Hmm, maybe because of age limitations of fear of the unknown I couldn't, but now ??

Yes I can!.

I can learn as much about this mental 'Injury' beaten into me as a young boy,
I can stand up if life knocks me down, dust myself off and carry on.
I can be in control of my emotions.
I can face my future with my head held high.
I did survive all the abuses and trauma's I suffered. Ergo if I did then why? can't I survive now. Simple answer " I CAN'

It has taken me a huge amount of soul searching, lots of tears and sleepless nights to finally realise that, even though some of my trauma's are just too horrific to post on here for fear of upsetting or triggering another user. I can, have and continue to wake up every day, I continue to recover albeit slowly at times. I am a survivor and I damn well can be in control of my own future.

Hmm. well there you go, excellent thread, very thought invoking. Thank-you very much Honorable Staff type member :)

Kind regards

Laurie
 
I have this in spades. Literally just wrote out why I can't live in the durn house I own.
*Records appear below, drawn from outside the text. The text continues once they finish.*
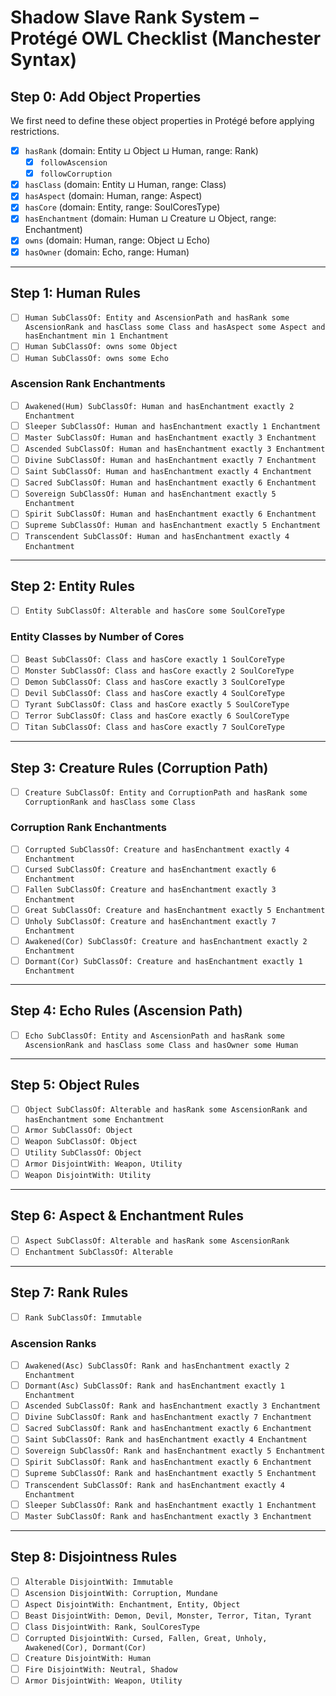 # Shadow Slave Rank System – Protégé OWL Checklist (Manchester Syntax)

## Step 0: Add Object Properties
We first need to define these object properties in Protégé before applying restrictions.

- [x] `hasRank` (domain: Entity ⊔ Object ⊔ Human, range: Rank)
  - [x] `followAscension`
  - [x] `followCorruption`
- [x] `hasClass` (domain: Entity ⊔ Human, range: Class)
- [x] `hasAspect` (domain: Human, range: Aspect)
- [x] `hasCore` (domain: Entity, range: SoulCoresType)
- [x] `hasEnchantment` (domain: Human ⊔ Creature ⊔ Object, range: Enchantment)
- [x] `owns` (domain: Human, range: Object ⊔ Echo)
- [x] `hasOwner` (domain: Echo, range: Human)

---

## Step 1: Human Rules
- [ ] `Human SubClassOf: Entity and AscensionPath and hasRank some AscensionRank and hasClass some Class and hasAspect some Aspect and hasEnchantment min 1 Enchantment`
- [ ] `Human SubClassOf: owns some Object`
- [ ] `Human SubClassOf: owns some Echo`

### Ascension Rank Enchantments
- [ ] `Awakened(Hum) SubClassOf: Human and hasEnchantment exactly 2 Enchantment`
- [ ] `Sleeper SubClassOf: Human and hasEnchantment exactly 1 Enchantment`
- [ ] `Master SubClassOf: Human and hasEnchantment exactly 3 Enchantment`
- [ ] `Ascended SubClassOf: Human and hasEnchantment exactly 3 Enchantment`
- [ ] `Divine SubClassOf: Human and hasEnchantment exactly 7 Enchantment`
- [ ] `Saint SubClassOf: Human and hasEnchantment exactly 4 Enchantment`
- [ ] `Sacred SubClassOf: Human and hasEnchantment exactly 6 Enchantment`
- [ ] `Sovereign SubClassOf: Human and hasEnchantment exactly 5 Enchantment`
- [ ] `Spirit SubClassOf: Human and hasEnchantment exactly 6 Enchantment`
- [ ] `Supreme SubClassOf: Human and hasEnchantment exactly 5 Enchantment`
- [ ] `Transcendent SubClassOf: Human and hasEnchantment exactly 4 Enchantment`

---

## Step 2: Entity Rules
- [ ] `Entity SubClassOf: Alterable and hasCore some SoulCoreType`

### Entity Classes by Number of Cores
- [ ] `Beast SubClassOf: Class and hasCore exactly 1 SoulCoreType`
- [ ] `Monster SubClassOf: Class and hasCore exactly 2 SoulCoreType`
- [ ] `Demon SubClassOf: Class and hasCore exactly 3 SoulCoreType`
- [ ] `Devil SubClassOf: Class and hasCore exactly 4 SoulCoreType`
- [ ] `Tyrant SubClassOf: Class and hasCore exactly 5 SoulCoreType`
- [ ] `Terror SubClassOf: Class and hasCore exactly 6 SoulCoreType`
- [ ] `Titan SubClassOf: Class and hasCore exactly 7 SoulCoreType`

---

## Step 3: Creature Rules (Corruption Path)
- [ ] `Creature SubClassOf: Entity and CorruptionPath and hasRank some CorruptionRank and hasClass some Class`

### Corruption Rank Enchantments
- [ ] `Corrupted SubClassOf: Creature and hasEnchantment exactly 4 Enchantment`
- [ ] `Cursed SubClassOf: Creature and hasEnchantment exactly 6 Enchantment`
- [ ] `Fallen SubClassOf: Creature and hasEnchantment exactly 3 Enchantment`
- [ ] `Great SubClassOf: Creature and hasEnchantment exactly 5 Enchantment`
- [ ] `Unholy SubClassOf: Creature and hasEnchantment exactly 7 Enchantment`
- [ ] `Awakened(Cor) SubClassOf: Creature and hasEnchantment exactly 2 Enchantment`
- [ ] `Dormant(Cor) SubClassOf: Creature and hasEnchantment exactly 1 Enchantment`

---

## Step 4: Echo Rules (Ascension Path)
- [ ] `Echo SubClassOf: Entity and AscensionPath and hasRank some AscensionRank and hasClass some Class and hasOwner some Human`

---

## Step 5: Object Rules
- [ ] `Object SubClassOf: Alterable and hasRank some AscensionRank and hasEnchantment some Enchantment`
- [ ] `Armor SubClassOf: Object`
- [ ] `Weapon SubClassOf: Object`
- [ ] `Utility SubClassOf: Object`
- [ ] `Armor DisjointWith: Weapon, Utility`
- [ ] `Weapon DisjointWith: Utility`

---

## Step 6: Aspect & Enchantment Rules
- [ ] `Aspect SubClassOf: Alterable and hasRank some AscensionRank`
- [ ] `Enchantment SubClassOf: Alterable`

---

## Step 7: Rank Rules
- [ ] `Rank SubClassOf: Immutable`

### Ascension Ranks
- [ ] `Awakened(Asc) SubClassOf: Rank and hasEnchantment exactly 2 Enchantment`
- [ ] `Dormant(Asc) SubClassOf: Rank and hasEnchantment exactly 1 Enchantment`
- [ ] `Ascended SubClassOf: Rank and hasEnchantment exactly 3 Enchantment`
- [ ] `Divine SubClassOf: Rank and hasEnchantment exactly 7 Enchantment`
- [ ] `Sacred SubClassOf: Rank and hasEnchantment exactly 6 Enchantment`
- [ ] `Saint SubClassOf: Rank and hasEnchantment exactly 4 Enchantment`
- [ ] `Sovereign SubClassOf: Rank and hasEnchantment exactly 5 Enchantment`
- [ ] `Spirit SubClassOf: Rank and hasEnchantment exactly 6 Enchantment`
- [ ] `Supreme SubClassOf: Rank and hasEnchantment exactly 5 Enchantment`
- [ ] `Transcendent SubClassOf: Rank and hasEnchantment exactly 4 Enchantment`
- [ ] `Sleeper SubClassOf: Rank and hasEnchantment exactly 1 Enchantment`
- [ ] `Master SubClassOf: Rank and hasEnchantment exactly 3 Enchantment`

---

## Step 8: Disjointness Rules
- [ ] `Alterable DisjointWith: Immutable`
- [ ] `Ascension DisjointWith: Corruption, Mundane`
- [ ] `Aspect DisjointWith: Enchantment, Entity, Object`
- [ ] `Beast DisjointWith: Demon, Devil, Monster, Terror, Titan, Tyrant`
- [ ] `Class DisjointWith: Rank, SoulCoresType`
- [ ] `Corrupted DisjointWith: Cursed, Fallen, Great, Unholy, Awakened(Cor), Dormant(Cor)`
- [ ] `Creature DisjointWith: Human`
- [ ] `Fire DisjointWith: Neutral, Shadow`
- [ ] `Armor DisjointWith: Weapon, Utility`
(Granted, that it gets broken into 2-3 times a week, and has been so for the last couple years... And my ex keeps shutting off the utilities, so out of an average year I only have power & water for roughly 2.2 months a year)...

Flips it around to the other side. I am beginning to realize that when I say I can't... It usually means it's effing long overdue that I change something in a major way.

Why the hell
have I been trying to live in a house for 3 years that is constantly being broken into & has no power/water???

I get stubborn. I tough things out... When I shouldn't. I can literally start ticking things off on my fingers the number of terrible decisions I've made purely for the "I can handle it, I'm tough"... Or more telling... I've had worse. Oy vey. I've had worse. So this (huge!) thing seems so very minor in comparison. If I'm saying "I can't because"... I'm (usually) justifying. Justifying a normal reaction that needs no kind of justification. But I don't see that. I see it as a failure on my part. Needing approval from an outside source. It's exactly like when I had to learn to say "No." (Having Russian friends about 13 years ago spurred this on. No. With no animus, no explanation, nothing to argue over, not being seen as combative. It was a mind blowing concept. Wow. No. I can just, say it.).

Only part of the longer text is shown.